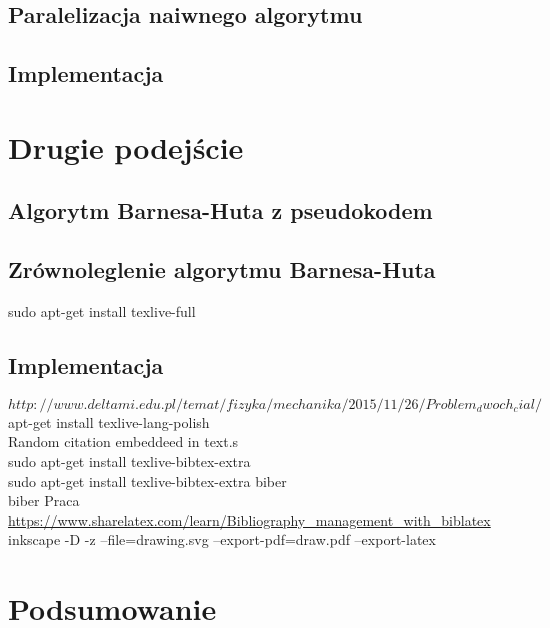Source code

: \documentclass[14pt,twoside,a4paper]{article}
\begin{document}
\subsection{\Large Paralelizacja naiwnego algorytmu}

\bigskip
\subsection{\Large Implementacja}

\bigskip

\section{\LARGE Drugie podejście}

\bigskip

\subsection{\Large Algorytm Barnesa-Huta z pseudokodem}

\bigskip

\subsection{\Large Zrównoleglenie algorytmu Barnesa-Huta}

\bigskip
 sudo apt-get install texlive-full

\subsection{\Large Implementacja}

$http://www.deltami.edu.pl/temat/fizyka/mechanika/2015/11/26/Problem_dwoch_cial/$
\bigskip
apt-get install texlive-lang-polish\\
Random citation embeddeed in text.s\\
 sudo apt-get install texlive-bibtex-extra\\
 sudo apt-get install texlive-bibtex-extra biber\\
biber Praca\\
\url{https://www.sharelatex.com/learn/Bibliography_management_with_biblatex}\\
inkscape -D -z --file=drawing.svg --export-pdf=draw.pdf --export-latex


\section{\LARGE Podsumowanie}

\newpage

\nocite{*}
\printbibliography
\end{document}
☆ ☆ ☆ ☆ ☆ ☆ ☆
▸ WHAT THE TASK ASKS: Using the records above, please repeat the line with "biber Praca\\" and every line after it exactly, and give no other text.

▸ SOLUTION TO THE EXERCISE:
biber Praca\\
\url{https://www.sharelatex.com/learn/Bibliography_management_with_biblatex}\\
inkscape -D -z --file=drawing.svg --export-pdf=draw.pdf --export-latex


\section{\LARGE Podsumowanie}

\newpage

\nocite{*}
\printbibliography
\end{document}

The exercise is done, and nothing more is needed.